Sunday, October 15, 2006

Driftwood Pano


The image appears here very small but in fact it is a 7 image stitch from my 1Ds2 (camera vertical). The print size at 240 dpi is 19 X 76 inches. Click on image to get larger version.

The composition is grossly asymmetrical with the large out of focus background sand on the left. It still works for me but I'm interested in other people's opinions.

This reminds me that I have had several insightful comments in the past and they are much appreciated but of course blogspot does not give me the email address of commentors so let me just say thank you to all of you who have significantly added to the value of this blog.

Stitching was done with PTMac. Despite my best efforts at stitching I could not get the error down below a maximum of 10 pixels which is really too high. This sometimes happens. I could have reduced the error had I been willing to tilt the images relative to each other - why that should stitch easier I don't know but I think it might have something to do with the horizon. I deliberately lowered the camera so that it looked horizontally at the driftwood but suspect in hind sight that even so it was at the level of the top of the driftwood, not the middle. Stitching with the horizon not accurate results in the images splaying in an arc, high middle, low either end and I didn't want this.

In fact, when I output the stitch to multi image tiff (to maintain 16 bit) I was able to bring the 7 images back into a single layered image, use white masks into which I paint black to show the previous layers and do some careful edge design so that misalignment of pixels did not occur in the middle of a line. The result is the seams are invisible, even at 100% on screen.

I used to combine the images using a black mask into which I painted white but there is a bug in Photoshop that shows the original vertical seam even after you paint 100% into the black mask where you want it - somehow I'm only painting a maximum of 99% - or some such figure - strange - but using white and painting black works just fine.

I had a lot of fun with the driftwood in Tofino. Surrounded by logging country and facing the Pacific Ocean, next stop Japan, there are a lot of driftwood piles some of which have the most amazing patterns to them. I'd like to produce an entire portfolio of driftwood if I can find 12 - 15 images which are sufficiently different - I think I can.

2 comments:

Anonymous said...

I really like the long panorama of driftwood curly-cues, but do find that the hole with the out of focus sand in the background keeps pulling my eye away from the subject matter (the patterns) and pulling me away from a full reading of the image from left to right. My eye keeps wanting to spring back to that hole. Beacuse it is so different from the rest of the scene, it becomes a powerful element and in this image I believe a bit of a distraction. I like where you are going!

Anonymous said...

I agree with Scott. The out of focus sand is distracting and draws attention away from the subject: the interesting patterns in the driftwood.

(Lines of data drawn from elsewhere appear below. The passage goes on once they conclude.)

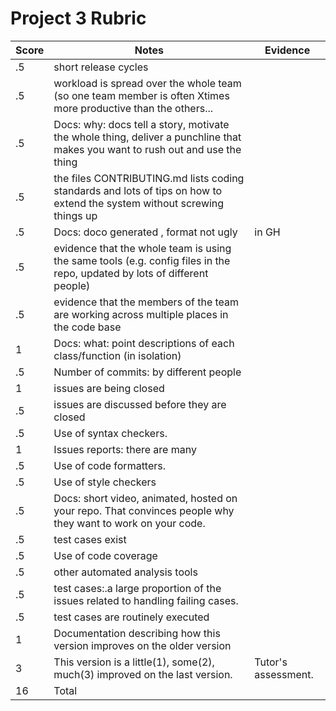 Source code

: 
# Project 3 Rubric

|Score|Notes| Evidence|
|-|-----|-------|
|.5| short release cycles||
|.5| workload is spread over the whole team (so one team member is often Xtimes more productive than the others...||
|.5|Docs: why: docs tell a story, motivate the whole thing, deliver a punchline that makes you want to rush out and use the thing | |
|.5|the files CONTRIBUTING.md lists coding standards and lots of tips on how to extend the system without screwing things up  | |
|.5|Docs: doco generated , format not ugly  | in GH|
|.5|evidence that the whole team is using the same tools (e.g. config files in the repo, updated by lots of different people) | |
|.5|evidence that the members of the team are working across multiple places in the code base | |
|1|Docs: what: point descriptions of each class/function (in isolation)  | |
|.5|Number of commits: by different people  ||
|1|issues are being closed ||
|.5|issues are discussed before they are closed ||
|.5|Use of syntax checkers. | |
|1|Issues reports: there are many  ||
|.5|Use of code formatters. ||
|.5|Use of style checkers ||
|.5|Docs: short video, animated, hosted on your repo. That convinces people why they want to work on your code. | |
|.5|test cases exist  ||
|.5|Use of code coverage  | |
|.5|other automated analysis tools  ||
|.5|test cases:.a large proportion of the issues related to handling failing cases. ||
|.5|test cases are routinely executed ||
|1|Documentation describing how this version improves on the older version||
|3|This version is a little(1), some(2), much(3) improved on the last version.|Tutor's assessment.|
|16| Total| ||
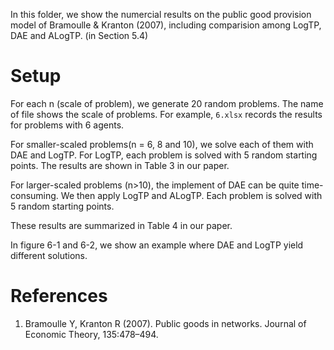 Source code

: In this folder, we show the numercial results on the public good provision model of Bramoulle & Kranton (2007), including comparision among LogTP, DAE and ALogTP. (in Section 5.4)

# Setup
For each n (scale of problem), we generate 20 random problems. 
The name of file shows the scale of problems. For example, `6.xlsx` records the results for problems with 6 agents.

For smaller-scaled problems(n = 6, 8 and 10), we solve each of them with DAE and LogTP. For LogTP, each problem is solved with 5 random starting points.
The results are shown in Table 3 in our paper.

For larger-scaled problems (n>10), the implement of DAE can be quite time-consuming. We then apply LogTP and ALogTP. 
Each problem is solved with 5 random starting points. 

These results are summarized in Table 4 in our paper.

In figure 6-1 and 6-2, we show an example where DAE and LogTP yield different solutions.

# References
1. Bramoulle Y, Kranton R (2007). Public goods in networks. Journal of Economic Theory, 135:478–494.

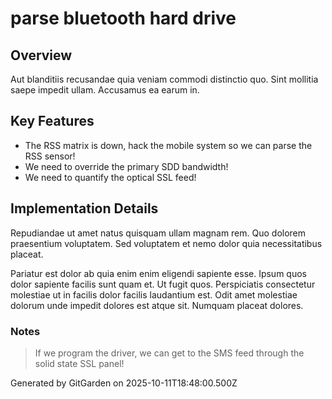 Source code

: # parse bluetooth hard drive

## Overview
Aut blanditiis recusandae quia veniam commodi distinctio quo. Sint mollitia saepe impedit ullam. Accusamus ea earum in.

## Key Features
- The RSS matrix is down, hack the mobile system so we can parse the RSS sensor!
- We need to override the primary SDD bandwidth!
- We need to quantify the optical SSL feed!

## Implementation Details
Repudiandae ut amet natus quisquam ullam magnam rem. Quo dolorem praesentium voluptatem. Sed voluptatem et nemo dolor quia necessitatibus placeat.
 Pariatur est dolor ab quia enim enim eligendi sapiente esse. Ipsum quos dolor sapiente facilis sunt quam et. Ut fugit quos. Perspiciatis consectetur molestiae ut in facilis dolor facilis laudantium est. Odit amet molestiae dolorum unde impedit dolores est atque sit. Numquam placeat dolores.

### Notes
> If we program the driver, we can get to the SMS feed through the solid state SSL panel!

Generated by GitGarden on 2025-10-11T18:48:00.500Z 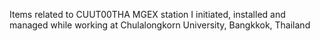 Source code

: Items related to CUUT00THA MGEX station I initiated, installed and managed while working at Chulalongkorn University, Bangkkok, Thailand
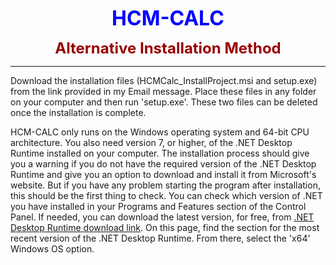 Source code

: <p align="center"><b><font size="6" color="0000FF">HCM-CALC</font></b></p>
<p align="center"><b><font size="5" color="990000">Alternative Installation Method</font></b></p>
<hr />

Download the installation files (HCMCalc_InstallProject.msi and setup.exe) from the link provided in my Email message.  Place these files in any folder on your computer and then run 'setup.exe'. These two files can be deleted once the installation is complete.

HCM-CALC only runs on the Windows operating system and 64-bit CPU architecture. You also need version 7, or higher, of the .NET Desktop Runtime installed on your computer. The installation process should give you a warning if you do not have the required version of the .NET Desktop Runtime and give you an option to download and install it from Microsoft's website. But if you have any problem starting the program after installation, this should be the first thing to check.  You can check which version of .NET you have installed in your Programs and Features section of the Control Panel.  If needed, you can download the latest version, for free, from <a href="https://dotnet.microsoft.com/en-us/download/dotnet/7.0">.NET Desktop Runtime download link</a>. On this page, find the section for the most recent version of the .NET Desktop Runtime. From there, select the 'x64' Windows OS option. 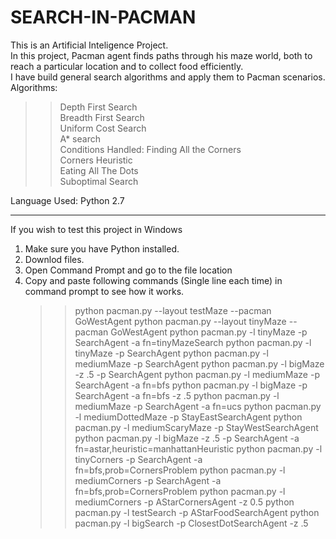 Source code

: # SEARCH-IN-PACMAN
This is an Artificial Inteligence Project.  
In this project, Pacman agent finds paths through his maze world, both to reach a particular location and to collect food efficiently.   
I have build general search algorithms and apply them to Pacman scenarios.  
Algorithms:  
  >> Depth First Search  
  >> Breadth First Search  
  >> Uniform Cost Search  
  >> A* search  
Conditions Handled: 
  >> Finding All the Corners  
  >> Corners Heuristic  
  >> Eating All The Dots  
  >> Suboptimal Search  
  
Language Used: Python 2.7  
__________________________________________________________________
If you wish to test this project in Windows
  1. Make sure you have Python installed. 
  2. Downlod files. 
  3. Open Command Prompt and go to the file location
  4. Copy and paste following commands (Single line each time) in command prompt to see how it works.
     >> python pacman.py --layout testMaze --pacman GoWestAgent
     >> python pacman.py --layout tinyMaze --pacman GoWestAgent
     >> python pacman.py -l tinyMaze -p SearchAgent -a fn=tinyMazeSearch
     >> python pacman.py -l tinyMaze -p SearchAgent
     >> python pacman.py -l mediumMaze -p SearchAgent
     >> python pacman.py -l bigMaze -z .5 -p SearchAgent
     >> python pacman.py -l mediumMaze -p SearchAgent -a fn=bfs
     >> python pacman.py -l bigMaze -p SearchAgent -a fn=bfs -z .5
     >> python pacman.py -l mediumMaze -p SearchAgent -a fn=ucs
     >> python pacman.py -l mediumDottedMaze -p StayEastSearchAgent
     >> python pacman.py -l mediumScaryMaze -p StayWestSearchAgent
     >> python pacman.py -l bigMaze -z .5 -p SearchAgent -a fn=astar,heuristic=manhattanHeuristic
     >> python pacman.py -l tinyCorners -p SearchAgent -a fn=bfs,prob=CornersProblem
     >> python pacman.py -l mediumCorners -p SearchAgent -a fn=bfs,prob=CornersProblem
     >> python pacman.py -l mediumCorners -p AStarCornersAgent -z 0.5
     >> python pacman.py -l testSearch -p AStarFoodSearchAgent
     >> python pacman.py -l bigSearch -p ClosestDotSearchAgent -z .5 
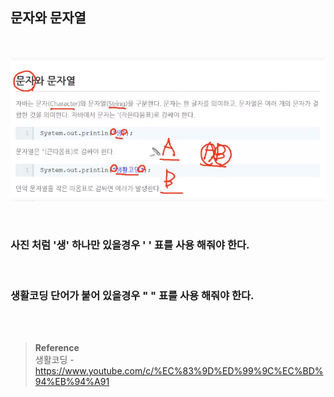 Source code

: ## 문자와 문자열

<br/>

![이미지](/programming/img/문자열.PNG)

<br/>

### 사진 처럼 '생' 하나만 있을경우 ' ' 표를 사용 해줘야 한다.

<br/>

### 생활코딩 단어가 붙어 있을경우 " " 표를 사용 해줘야 한다.

<br/><br/>

>**Reference**
><br/>생활코딩 - https://www.youtube.com/c/%EC%83%9D%ED%99%9C%EC%BD%94%EB%94%A91

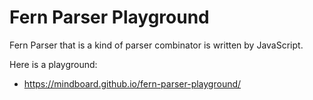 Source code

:
# Fern Parser Playground

Fern Parser that is a kind of parser combinator is written by JavaScript.

Here is a playground:

- https://mindboard.github.io/fern-parser-playground/

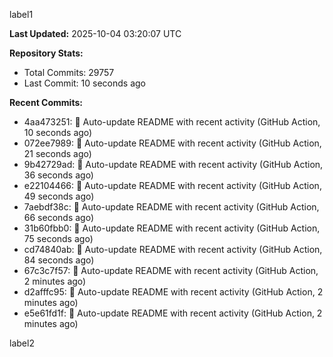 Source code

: 
label1 
<!-- ACTIVITY_START -->
**Last Updated:** 2025-10-04 03:20:07 UTC

**Repository Stats:**
- Total Commits: 29757
- Last Commit: 10 seconds ago

**Recent Commits:**
- 4aa473251: 🤖 Auto-update README with recent activity (GitHub Action, 10 seconds ago)
- 072ee7989: 🤖 Auto-update README with recent activity (GitHub Action, 21 seconds ago)
- 9b42729ad: 🤖 Auto-update README with recent activity (GitHub Action, 36 seconds ago)
- e22104466: 🤖 Auto-update README with recent activity (GitHub Action, 49 seconds ago)
- 7aebdf38c: 🤖 Auto-update README with recent activity (GitHub Action, 66 seconds ago)
- 31b60fbb0: 🤖 Auto-update README with recent activity (GitHub Action, 75 seconds ago)
- cd74840ab: 🤖 Auto-update README with recent activity (GitHub Action, 84 seconds ago)
- 67c3c7f57: 🤖 Auto-update README with recent activity (GitHub Action, 2 minutes ago)
- d2afffc95: 🤖 Auto-update README with recent activity (GitHub Action, 2 minutes ago)
- e5e61fd1f: 🤖 Auto-update README with recent activity (GitHub Action, 2 minutes ago)
<!-- ACTIVITY_END -->

label2
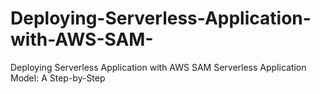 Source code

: # Deploying-Serverless-Application-with-AWS-SAM-
Deploying  Serverless Application with AWS SAM Serverless Application Model: A Step-by-Step
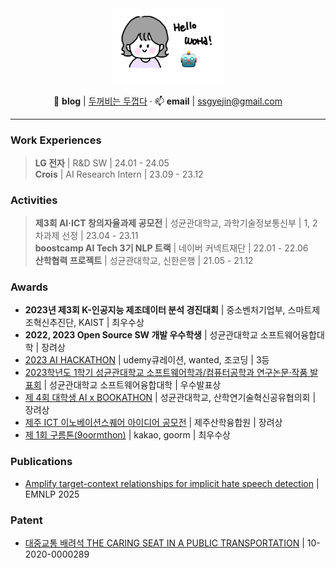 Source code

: <div align='center'>
  <img src="assets/hello_world.jpeg" width="180px">
  
  📝 **blog** | <a href="https://velog.io/@leeyejin1231">두꺼비는 두껍다</a> · 
  📫 **email** | ssgyejin@gmail.com

</div>

---

### Work Experiences
>  **LG 전자** | R&D SW | 24.01 - 24.05  
>  **Crois** | AI Research Intern | 23.09 - 23.12

### Activities
> **제3회 AI·ICT 창의자율과제 공모전** | 성균관대학교, 과학기술정보통신부 | 1, 2차과제 선정 | 23.04 - 23.11  
> **boostcamp AI Tech 3기 NLP 트랙** | 네이버 커넥트재단 | 22.01 - 22.06  
> **산학협력 프로젝트** | 성균관대학교, 신한은행 | 21.05 - 21.12

### Awards
- **2023년 제3회 K-인공지능 제조데이터 분석 경진대회** | 중소벤처기업부, 스마트제조혁신추진단, KAIST | 최우수상
- **2022, 2023 Open Source SW 개발 우수학생** | 성균관대학교 소프트웨어융합대학 | 장려상
- [2023 AI HACKATHON](https://github.com/sweet-muffin/skillink) | udemy큐레이션, wanted, 조코딩 | 3등
- [2023학년도 1학기 성균관대학교 소프트웨어학과/컴퓨터공학과 연구논문·작품 발표회](https://github.com/skku-skku/Record-summary-qa-system) | 성균관대학교 소프트웨어융합대학 | 우수발표상
- [제 4회 대학생 AI x BOOKATHON](https://github.com/JLake310/Bookathon_4th_Jagga) | 성균관대학교, 산학연기술혁신공유협의회 | 장려상
- [제주 ICT 이노베이션스퀘어 아이디어 공모전](https://github.com/99ulling/99ulling) | 제주산학융합원 | 장려상
- [제 1회 구름톤(9oormthon)](https://github.com/99ulling/99ulling) | kakao, goorm | 최우수상

### Publications
- [Amplify target-context relationships for implicit hate speech detection](https://github.com/leeyejin1231/AmpleHate) | EMNLP 2025

### Patent
- [대중교통 배려석 THE CARING SEAT IN A PUBLIC TRANSPORTATION](https://github.com/leeyejin1231/JKJproject) | 10-2020-0000289
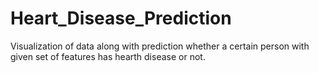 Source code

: # Heart_Disease_Prediction
Visualization of data along with prediction whether a certain person with given set of features has hearth disease or not.
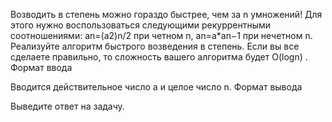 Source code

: Возводить в степень можно гораздо быстрее, чем за n умножений! Для этого нужно воспользоваться следующими рекуррентными соотношениями:
an=(a2)n/2 при четном n,
an=a*an−1 при нечетном n.
Реализуйте алгоритм быстрого возведения в степень. Если вы все сделаете правильно, то сложность вашего алгоритма будет O(logn) .
Формат ввода

Вводится действительное число a и целое число n.
Формат вывода

Выведите ответ на задачу. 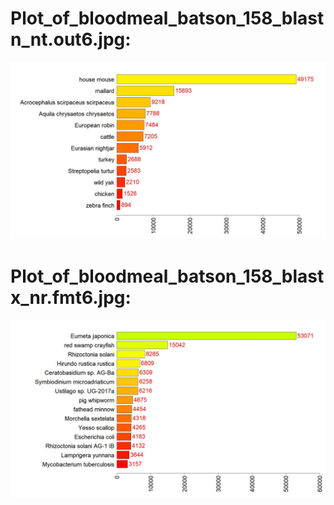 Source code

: # Plot_of_bloodmeal_batson_158_blastn_nt.out6.jpg:
![Hi alt text](https://github.com/LeungHK/MVP/blob/main/bloodmeal_analysis/Plot_of_bloodmeal_batson_158_blastn_nt.out6.jpg)

# Plot_of_bloodmeal_batson_158_blastx_nr.fmt6.jpg:
![Hi alt text](https://github.com/LeungHK/MVP/blob/main/bloodmeal_analysis/Plot_of_bloodmeal_batson_158_blastx_nr.fmt6.jpg)

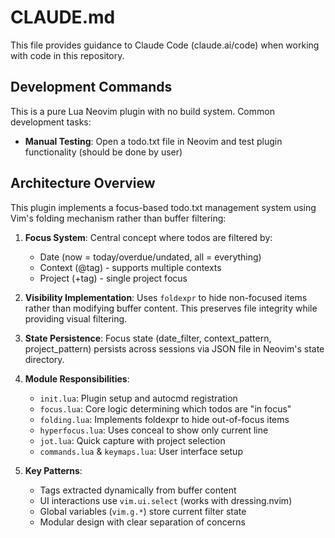 # CLAUDE.md

This file provides guidance to Claude Code (claude.ai/code) when working with code in this repository.

## Development Commands

This is a pure Lua Neovim plugin with no build system. Common development tasks:

- **Manual Testing**: Open a todo.txt file in Neovim and test plugin functionality (should be done by user)

## Architecture Overview

This plugin implements a focus-based todo.txt management system using Vim's folding mechanism rather than buffer filtering:

1. **Focus System**: Central concept where todos are filtered by:
   - Date (now = today/overdue/undated, all = everything)
   - Context (@tag) - supports multiple contexts
   - Project (+tag) - single project focus

2. **Visibility Implementation**: Uses `foldexpr` to hide non-focused items rather than modifying buffer content. This preserves file integrity while providing visual filtering.

3. **State Persistence**: Focus state (date_filter, context_pattern, project_pattern) persists across sessions via JSON file in Neovim's state directory.

4. **Module Responsibilities**:
   - `init.lua`: Plugin setup and autocmd registration
   - `focus.lua`: Core logic determining which todos are "in focus"
   - `folding.lua`: Implements foldexpr to hide out-of-focus items
   - `hyperfocus.lua`: Uses conceal to show only current line
   - `jot.lua`: Quick capture with project selection
   - `commands.lua` & `keymaps.lua`: User interface setup

5. **Key Patterns**:
   - Tags extracted dynamically from buffer content
   - UI interactions use `vim.ui.select` (works with dressing.nvim)
   - Global variables (`vim.g.*`) store current filter state
   - Modular design with clear separation of concerns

Having said that, I generally like how the driftwood flows from left to right, I think the patterns on the left are especially interesting, and the sense of irregular repetitions is especially intriguing. I wonder if there isn't a way for you to crop this image into three or four separate frames of equal size that would preserve the advantages of the composition and mitigate the disadvantages. If this were a triptych where the "sand blob" was truncated (and not continued in the next frame), you might have a stronger presentation.